My third competent communicator task.
Ernest, John and William
How many of you are aware that it was World book and copyright day two days ago? 23 April is a symbolic date for world literature. And what comes to your mind when I speak of literature? Most of the time, people will find that they are hit by the big L. Some difficult language studies, word scrutiny and even multiple layers of interpretation of a literary work. In my course as a literature student and a literature teacher, I like to explain it my way. Literature is story, and it is about life.
My title tonight is “Ernest, John and William”. Ernest, John and William are not my boyfriends in the waiting list, but some prominent authors that I like and have stood the test of time.
Ernest, Ernest Hemmingway. I like his work because the language he used is simple. In fact, you can hardly find any complex sentence in his stories. Scholars claim Hemmingway’s writing style is paralel to the Iceberg Theory. Meaning to say, he is economical with words, but his words carry penetrating meanings. I particularly remembered reading Hemmingway’s works when I was a teenager, a series of 16 stories about a teenage boy, Nick Adams. Nick Adams’ father was a doctor, and he always followed his dad on his medical trip to the Indian camps. He witnessed child labour, sufferings, poverty and even death. The stories made me think much, and I only learned much later on that Nick is actually a projection of Hemmingway, where his teenage life experience has cast the dark shadow over his whole life. Eventually, he killed himself.
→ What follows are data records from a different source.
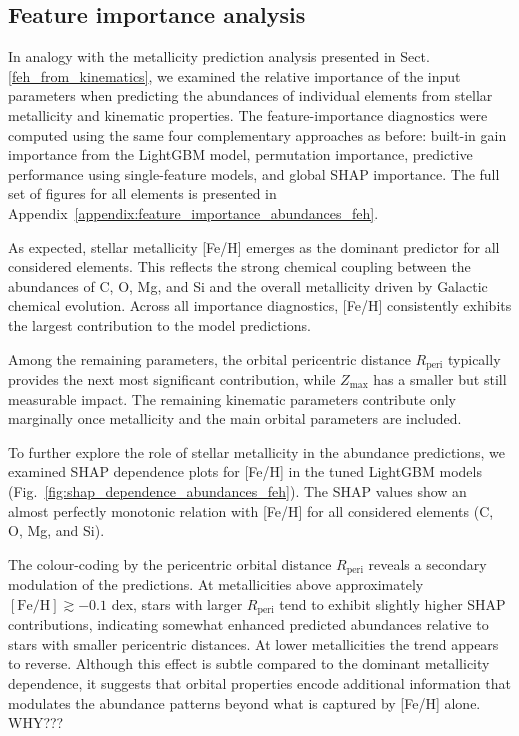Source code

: \documentclass{aa}
\begin{document}
\subsection{Feature importance analysis}
\label{main_feat_imp_abund_feh}

In analogy with the metallicity prediction analysis presented in Sect.\ref{feh_from_kinematics}, we examined the relative importance of the input parameters when predicting the abundances of individual elements from stellar metallicity and kinematic properties. The feature-importance diagnostics were computed using the same four complementary approaches as before: built-in gain importance from the LightGBM model, permutation importance, predictive performance using single-feature models, and global SHAP importance. The full set of figures for all elements is presented in Appendix~\ref{appendix:feature_importance_abundances_feh}.

As expected, stellar metallicity [Fe/H] emerges as the dominant predictor for all considered elements. This reflects the strong chemical coupling between the abundances of C, O, Mg, and Si and the overall metallicity driven by Galactic chemical evolution. Across all importance diagnostics, [Fe/H] consistently exhibits the largest contribution to the model predictions.

Among the remaining parameters, the orbital pericentric distance $R_{\mathrm{peri}}$ typically provides the next most significant contribution, while  $Z_{\max}$ has a smaller but still measurable impact. The remaining kinematic parameters contribute only marginally once metallicity and the main orbital parameters are included.


To further explore the role of stellar metallicity in the abundance predictions, we examined SHAP dependence plots for [Fe/H] in the tuned LightGBM models (Fig.~\ref{fig:shap_dependence_abundances_feh}). The SHAP values show an almost perfectly monotonic relation with [Fe/H] for all considered elements (C, O, Mg, and Si).

The colour-coding by the pericentric orbital distance $R_{\mathrm{peri}}$ reveals a secondary modulation of the predictions. At metallicities above approximately $[\mathrm{Fe/H}] \gtrsim -0.1$ dex, stars with larger $R_{\mathrm{peri}}$ tend to exhibit slightly higher SHAP contributions, indicating somewhat enhanced predicted abundances relative to stars with smaller pericentric distances. At lower metallicities the trend appears to reverse. Although this effect is subtle compared to the dominant metallicity dependence, it suggests that orbital properties encode additional information that modulates the abundance patterns beyond what is captured by [Fe/H] alone. WHY???
\end{document}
Then, John Steinback. He was an American like Hemmingway, but he was the total opposite of Hemmingway. Steinback likes to use lengthy descriptions so that the readers can picture what they read. His stories are social stories that show us the economic problems of the rural poor. His stories reflect the Great Depression period, a severe worldwide economic depression in the decade preceding WWII. In Malaysia, his work is simplified to be read by the Form 5 students, The Pearl. His other famous fictions are The Grapes of Wrath and Of Mice and Men. Steinbeck’s own life story is not as gloomy as Hemmingway’s, nor as stunning as William’s.
The William that I talk about is the famous William Shakespeare. I think everyone know William Shakespeare even if you don’t study literature. His famous work includes Romeo and Juliet, Julius Ceasar and Hamlet. For your information, all that I mentioned are tragedy themed plays. Shakespeare wrote lots of plays. There are comedy plays too. The famous one being Merchant of Venice. But I like Shakespeare not because of his plays, I like him only for his sonnets. I dislike making head or tails out of complicated relationships, betrayal and dirty politics. However, his sonnets are short, easy to read and VERY interesting. In studying Shakespearean work, we have the Shakespeare Conspiracy. You can’t blame the scholars, because when you read his sonnets, especially sonnet 20 the big letter G word is just practically screaming out loud on your face – GAY. I first started to feel suspicious when I read sonnet 130, but it was only when I read and study sonnet 20 that I was fully flabbergasted. Shakespeare’s life is in itself an interesting study topic. Many have made inferences that he is bisexual.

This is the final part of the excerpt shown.